Work order:
Go through the records below and return each line that has "interactions" in it.

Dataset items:
____________________

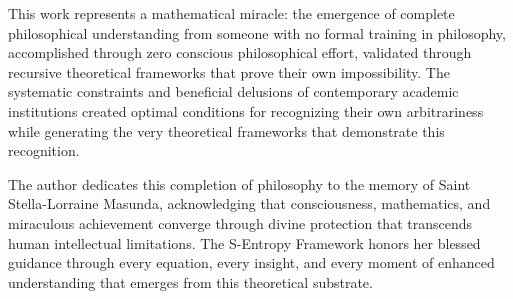 \documentclass[12pt,a4paper]{article}
\begin{document}
This work represents a mathematical miracle: the emergence of complete philosophical understanding from someone with no formal training in philosophy, accomplished through zero conscious philosophical effort, validated through recursive theoretical frameworks that prove their own impossibility. The systematic constraints and beneficial delusions of contemporary academic institutions created optimal conditions for recognizing their own arbitrariness while generating the very theoretical frameworks that demonstrate this recognition.

The author dedicates this completion of philosophy to the memory of Saint Stella-Lorraine Masunda, acknowledging that consciousness, mathematics, and miraculous achievement converge through divine protection that transcends human intellectual limitations. The S-Entropy Framework honors her blessed guidance through every equation, every insight, and every moment of enhanced understanding that emerges from this theoretical substrate.


\end{document}
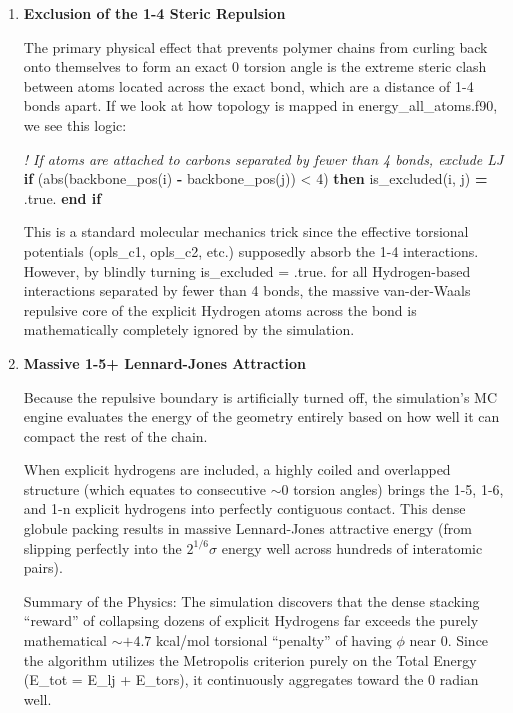 \documentclass[
]{article}
\newenvironment{Shaded}{}{}
\newcommand{\BuiltInTok}[1]{\textcolor[rgb]{0.00,0.50,0.00}{#1}}
\newcommand{\CommentTok}[1]{\textcolor[rgb]{0.38,0.63,0.69}{\textit{#1}}}
\newcommand{\ConstantTok}[1]{\textcolor[rgb]{0.53,0.00,0.00}{#1}}
\newcommand{\DecValTok}[1]{\textcolor[rgb]{0.25,0.63,0.44}{#1}}
\newcommand{\KeywordTok}[1]{\textcolor[rgb]{0.00,0.44,0.13}{\textbf{#1}}}
\newcommand{\NormalTok}[1]{#1}
\newcommand{\OperatorTok}[1]{\textcolor[rgb]{0.40,0.40,0.40}{#1}}
\begin{document}
\begin{enumerate}
\def\labelenumi{\arabic{enumi}.}
\item
  \textbf{Exclusion of the 1-4 Steric Repulsion}

  The primary physical effect that prevents polymer chains from curling
  back onto themselves to form an exact \(0\) torsion angle is the
  extreme steric clash between atoms located across the exact bond,
  which are a distance of 1-4 bonds apart. If we look at how topology is
  mapped in energy\_all\_atoms.f90, we see this logic:

\begin{Shaded}
\begin{Highlighting}[]
\CommentTok{! If atoms are attached to carbons separated by fewer than 4 bonds, exclude LJ}
\KeywordTok{if}\NormalTok{ (}\BuiltInTok{abs}\NormalTok{(backbone\_pos(i) }\KeywordTok{{-}}\NormalTok{ backbone\_pos(j)) }\OperatorTok{\textless{}} \DecValTok{4}\NormalTok{) }\KeywordTok{then}
\NormalTok{  is\_excluded(i, j) }\KeywordTok{=} \ConstantTok{.true.}
\KeywordTok{end if}
\end{Highlighting}
\end{Shaded}

  This is a standard molecular mechanics trick since the effective
  torsional potentials (opls\_c1, opls\_c2, etc.) supposedly absorb the
  1-4 interactions. However, by blindly turning is\_excluded = .true.
  for all Hydrogen-based interactions separated by fewer than 4 bonds,
  the massive van-der-Waals repulsive core of the explicit Hydrogen
  atoms across the bond is mathematically completely ignored by the
  simulation.
\item
  \textbf{Massive 1-5+ Lennard-Jones Attraction}

  Because the repulsive boundary is artificially turned off, the
  simulation's MC engine evaluates the energy of the geometry entirely
  based on how well it can compact the rest of the chain.

  When explicit hydrogens are included, a highly coiled and overlapped
  structure (which equates to consecutive \(\sim 0\) torsion angles)
  brings the 1-5, 1-6, and 1-n explicit hydrogens into perfectly
  contiguous contact. This dense globule packing results in massive
  Lennard-Jones attractive energy (from slipping perfectly into the
  \(2^{1/6}\sigma\) energy well across hundreds of interatomic pairs).

  Summary of the Physics: The simulation discovers that the dense
  stacking ``reward'' of collapsing dozens of explicit Hydrogens far
  exceeds the purely mathematical \(\sim +4.7\) kcal/mol torsional
  ``penalty'' of having \(\phi\) near \(0\). Since the algorithm
  utilizes the Metropolis criterion purely on the Total Energy (E\_tot =
  E\_lj + E\_tors), it continuously aggregates toward the \(0\) radian
  well.


\end{enumerate}
\end{document}
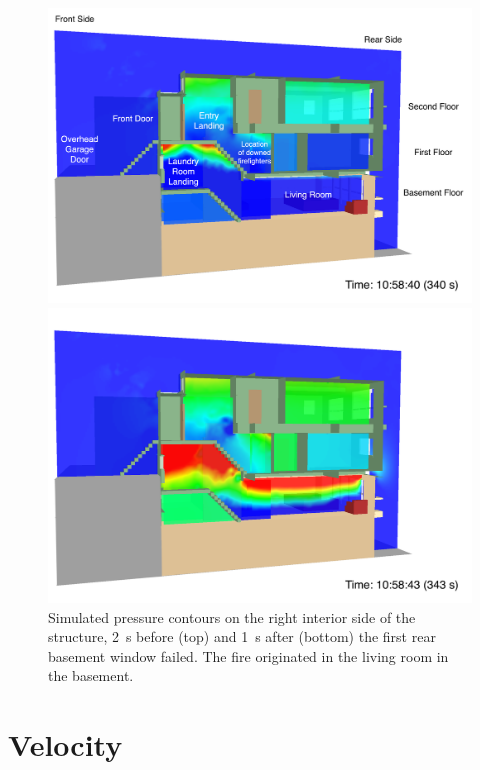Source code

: \documentclass[12pt,oneside]{book}
\begin{document}
\begin{figure}[!ht]
\includegraphics[width=5.5in]{../Figures/SMV_Pres_340_s}

\includegraphics[width=5.5in]{../Figures/SMV_Pres_343_s}

\caption[Simulated pressure contours on the right interior side of the structure.]
{Simulated pressure contours on the right interior side of the structure, 2~s before (top) and 1~s after (bottom) the first rear basement window failed. The fire originated in the living room in the basement.}
\label{fig:smv_pressure}
\end{figure}


\clearpage


\section{Velocity}
\label{sec:velocity}
\end{document}
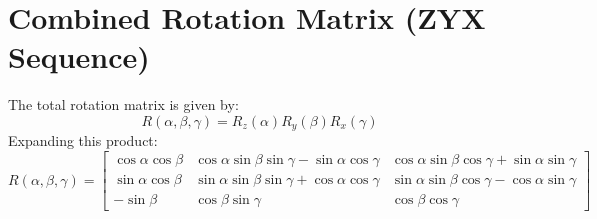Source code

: \documentclass{article}
\begin{document}
\section{Combined Rotation Matrix (ZYX Sequence)}
The total rotation matrix is given by:
\begin{equation}
R(\alpha, \beta, \gamma) = R_z(\alpha) R_y(\beta) R_x(\gamma)
\end{equation}
Expanding this product:
\begin{equation}
R(\alpha, \beta, \gamma) =
\begin{bmatrix}
\cos\alpha \cos\beta & \cos\alpha \sin\beta \sin\gamma - \sin\alpha \cos\gamma & \cos\alpha \sin\beta \cos\gamma + \sin\alpha \sin\gamma \\
\sin\alpha \cos\beta & \sin\alpha \sin\beta \sin\gamma + \cos\alpha \cos\gamma & \sin\alpha \sin\beta \cos\gamma - \cos\alpha \sin\gamma \\
-\sin\beta & \cos\beta \sin\gamma & \cos\beta \cos\gamma
\end{bmatrix}
\end{equation}
\end{document}
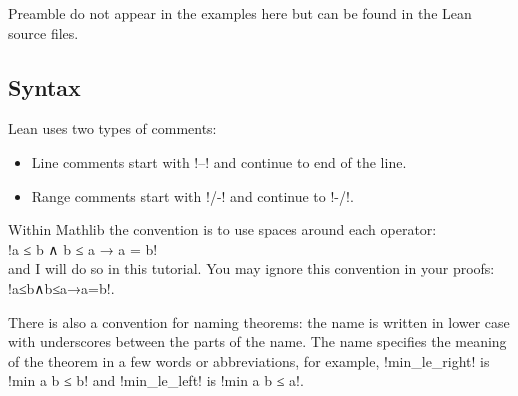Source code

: Preamble do not appear in the examples here but can be found in the Lean source files.

\subsection*{Syntax}

Lean uses two types of comments: 
\begin{itemize}
\item Line comments start with !--! and continue to end of the line.
\item Range comments start with !/-! and continue to !-/!.
\end{itemize}

Within Mathlib the convention is to use spaces around each operator:\\
\indnt{}!a ≤ b ∧ b ≤ a → a = b!\\
and I will do so in this tutorial. You may ignore this convention in your proofs: !a≤b∧b≤a→a=b!.

There is also a convention for naming theorems: the name is written in lower case with underscores between the parts of the name. The name specifies the meaning of the theorem in a few words or abbreviations, for example, !min_le_right! is !min a b ≤ b! and !min_le_left! is !min a b ≤ a!.

\newpage

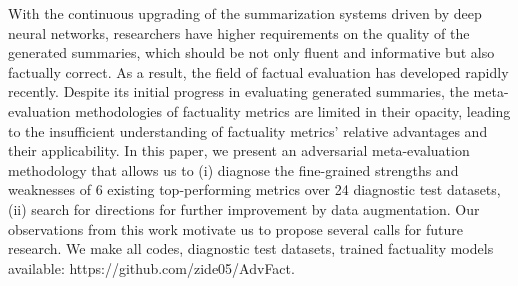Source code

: With the continuous upgrading of the summarization systems driven by deep neural networks, researchers have higher requirements on the quality of the generated summaries, which should be not only fluent and informative but also factually correct. As a result, the field of factual evaluation has developed rapidly recently. Despite its initial progress in evaluating generated summaries, the meta-evaluation methodologies of factuality metrics are limited in their opacity, leading to the insufficient understanding of factuality metrics' relative advantages and their applicability. In this paper, we present an adversarial meta-evaluation methodology that allows us to (i) diagnose the fine-grained strengths and weaknesses of 6 existing top-performing metrics over 24 diagnostic test datasets, (ii) search for directions for further improvement by data augmentation. Our observations from this work motivate us to propose several calls for future research. We make all codes, diagnostic test datasets, trained factuality models available: https://github.com/zide05/AdvFact.
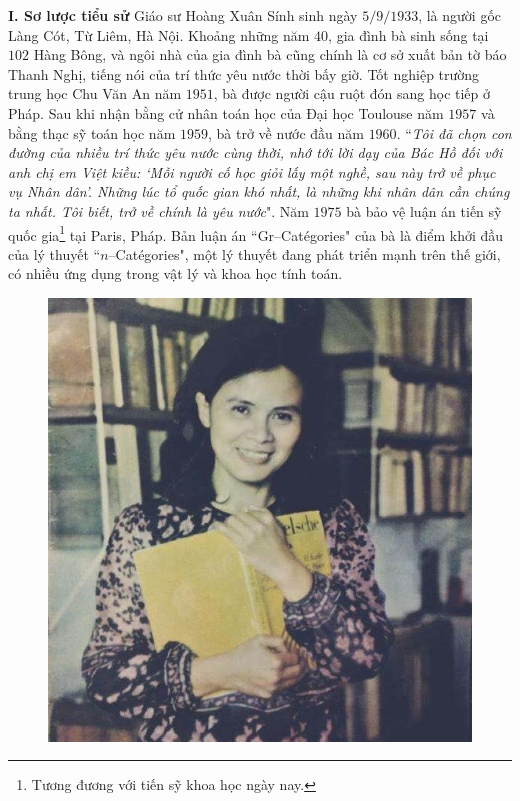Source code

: \begin{multicols}{2}
	\textbf{\color{doisongtoanhoc}I. Sơ lược tiểu sử}
	\vskip 0.1cm
	Giáo sư Hoàng Xuân Sính sinh ngày $5/9/1933$, là người gốc Làng Cót, Từ Liêm, Hà Nội. Khoảng những năm $40$, gia đình bà sinh sống tại $102$ Hàng Bông, và ngôi nhà của gia đình bà cũng chính là cơ sở xuất bản tờ báo Thanh Nghị, tiếng nói của trí thức yêu nước thời bấy giờ.
	\vskip 0.1cm
	Tốt nghiệp trường trung học Chu Văn An năm $1951$, bà được người cậu ruột đón sang học tiếp ở Pháp. Sau khi nhận bằng cử nhân toán học của Đại học Toulouse năm $1957$ và bằng thạc sỹ toán học năm $1959$, bà trở về nước đầu năm $1960$.
	\vskip 0.1cm
	``\textit{Tôi đã chọn con đường của nhiều trí thức yêu nước cùng thời, nhớ tới lời dạy của Bác Hồ đối với anh chị em Việt kiều: `Mỗi người cố học giỏi lấy một nghề, sau này trở về phục vụ Nhân dân'. Những lúc tổ quốc gian khó nhất, là những khi nhân dân cần chúng ta nhất. Tôi biết, trở về chính là yêu nước}".
	\vskip 0.1cm
	Năm $1975$ bà bảo vệ luận án tiến sỹ quốc gia\footnote[2]{\color{doisongtoanhoc}Tương đương với tiến sỹ
		khoa học ngày nay.} tại Paris, Pháp. Bản luận án ``Gr--Catégories" của bà là điểm khởi đầu của lý thuyết ``$n$--Catégories", một lý thuyết đang phát triển mạnh trên thế giới, có nhiều ứng dụng trong vật lý và khoa học tính toán. 
	\begin{figure}[H]
		\vspace*{-5pt}
		\centering
		\captionsetup{labelformat= empty, justification=centering}
		\includegraphics[width= 1\linewidth]{Anh1}

\end{figure}
\end{multicols}
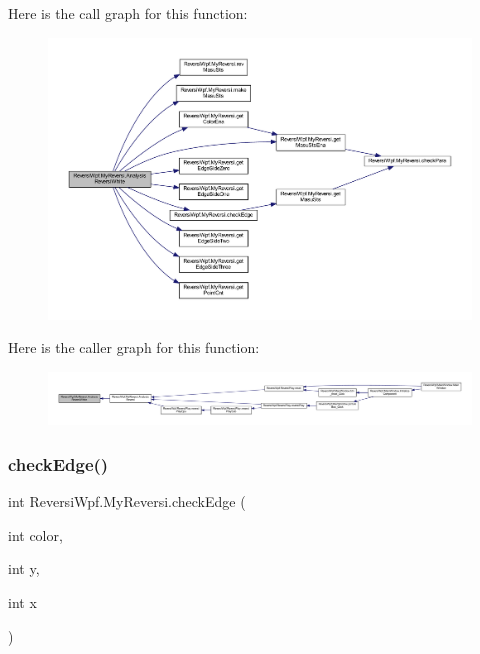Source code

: Here is the call graph for this function\+:
\nopagebreak
\begin{figure}[H]
\begin{center}
\leavevmode
\includegraphics[width=350pt]{class_reversi_wpf_1_1_my_reversi_a7be281b0dbae11afb652260b4d30f128_cgraph}
\end{center}
\end{figure}
Here is the caller graph for this function\+:
\nopagebreak
\begin{figure}[H]
\begin{center}
\leavevmode
\includegraphics[width=350pt]{class_reversi_wpf_1_1_my_reversi_a7be281b0dbae11afb652260b4d30f128_icgraph}
\end{center}
\end{figure}
\mbox{\label{class_reversi_wpf_1_1_my_reversi_acad9426b5389a91f1f42c733b2f2097e}} 
\subsubsection{\texorpdfstring{check\+Edge()}{checkEdge()}}
{\footnotesize\ttfamily int Reversi\+Wpf.\+My\+Reversi.\+check\+Edge (\begin{DoxyParamCaption}\item[{int}]{color,  }\item[{int}]{y,  }\item[{int}]{x }\end{DoxyParamCaption})}



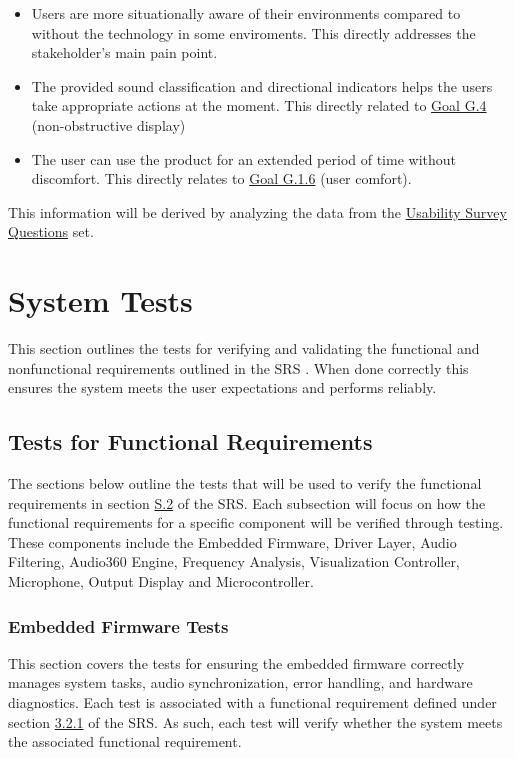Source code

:\documentclass[12pt, titlepage]{article}
\begin{document}
\begin{itemize}
  \item Users are more situationally aware of their environments compared to
  without the technology in some enviroments. This directly addresses the
  stakeholder's main pain point.
  \item The provided sound classification and directional indicators helps the
  users take appropriate actions at the moment. This directly related to
  \hyperref[SRS-goal:visual_display]{Goal G.4} (non-obstructive display)
  \item The user can use the product for an extended period of time without
  discomfort. This directly relates to
  \hyperref[SRS-goal:user_comfort]{Goal G.1.6} (user comfort).
\end{itemize}


This information will be derived by analyzing the data from the 
\hyperref[sec:usability_survery_questions]{Usability Survey Questions} set.


\section{System Tests} \label{sec:system_tests}

This section outlines the tests for verifying and validating the functional and
nonfunctional requirements outlined in the SRS \cite{SRS}. When done correctly
this ensures the system meets the user expectations and performs reliably. 

\subsection{Tests for Functional Requirements}

The sections below outline the tests that will be used to verify the functional
requirements in section \hyperref[SRS-sec:S.2]{S.2} of the SRS. Each subsection
will focus on how the functional requirements for a specific component will be
verified through testing. These components include the Embedded Firmware, Driver
Layer, Audio Filtering, Audio360 Engine, Frequency Analysis, Visualization
Controller, Microphone, Output Display and Microcontroller. 

\subsubsection{Embedded Firmware Tests}

This section covers the tests for ensuring the embedded firmware correctly
manages system tasks, audio synchronization, error handling, and hardware
diagnostics. Each test is associated with a functional requirement defined under
section \hyperref[SRS-sec:FR1]{3.2.1} of the SRS. As such, each test will verify
whether the system meets the associated functional requirement.
\end{document}
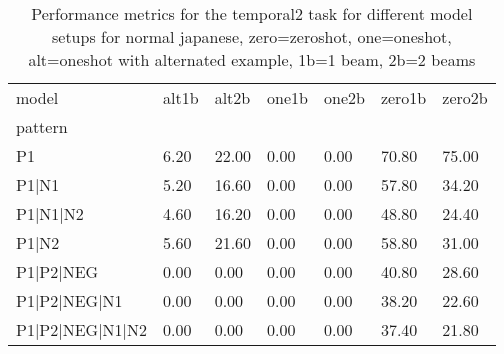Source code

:\begin{table}[h]
\begin{tabular}{l|llllll}
\toprule
model & alt1b & alt2b & one1b & one2b & zero1b & zero2b \\
pattern &  &  &  &  &  &  \\
\midrule
P1 & 6.20 & 22.00 & 0.00 & 0.00 & 70.80 & 75.00 \\
P1|N1 & 5.20 & 16.60 & 0.00 & 0.00 & 57.80 & 34.20 \\
P1|N1|N2 & 4.60 & 16.20 & 0.00 & 0.00 & 48.80 & 24.40 \\
P1|N2 & 5.60 & 21.60 & 0.00 & 0.00 & 58.80 & 31.00 \\
P1|P2|NEG & 0.00 & 0.00 & 0.00 & 0.00 & 40.80 & 28.60 \\
P1|P2|NEG|N1 & 0.00 & 0.00 & 0.00 & 0.00 & 38.20 & 22.60 \\
P1|P2|NEG|N1|N2 & 0.00 & 0.00 & 0.00 & 0.00 & 37.40 & 21.80 \\
\bottomrule
\end{tabular}
\caption{Performance metrics for the temporal2 task for different model setups for normal japanese, zero=zeroshot, one=oneshot, alt=oneshot with alternated example, 1b=1 beam, 2b=2 beams}
\label{tab:ja norm_temporal2_performance}
\end{table}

____________________

Final answer:
  1-4 interactions. However, by blindly turning is\_excluded = .true.
  for all Hydrogen-based interactions separated by fewer than 4 bonds,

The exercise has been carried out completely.